WORK REQUEST: What you return must match the records below exactly, apart from the omitted pictures.

SUPPLIED DATA:
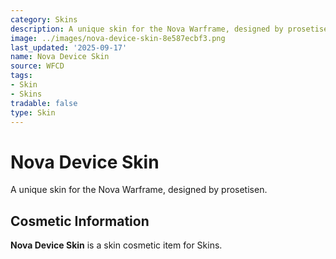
 ```yaml
---
category: Skins
description: A unique skin for the Nova Warframe, designed by prosetisen.
image: ../images/nova-device-skin-8e587ecbf3.png
last_updated: '2025-09-17'
name: Nova Device Skin
source: WFCD
tags:
- Skin
- Skins
tradable: false
type: Skin
---
```


# Nova Device Skin

A unique skin for the Nova Warframe, designed by prosetisen.

## Cosmetic Information

**Nova Device Skin** is a skin cosmetic item for Skins.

EXERCISE RESPONSE:
 ```yaml
---
category: Skins
description: A unique skin for the Nova Warframe, designed by prosetisen.
image: ../images/nova-device-skin-8e587ecbf3.png
last_updated: '2025-09-17'
name: Nova Device Skin
source: WFCD
tags:
- Skin
- Skins
tradable: false
type: Skin
---
```


# Nova Device Skin

A unique skin for the Nova Warframe, designed by prosetisen.

## Cosmetic Information

**Nova Device Skin** is a skin cosmetic item for Skins.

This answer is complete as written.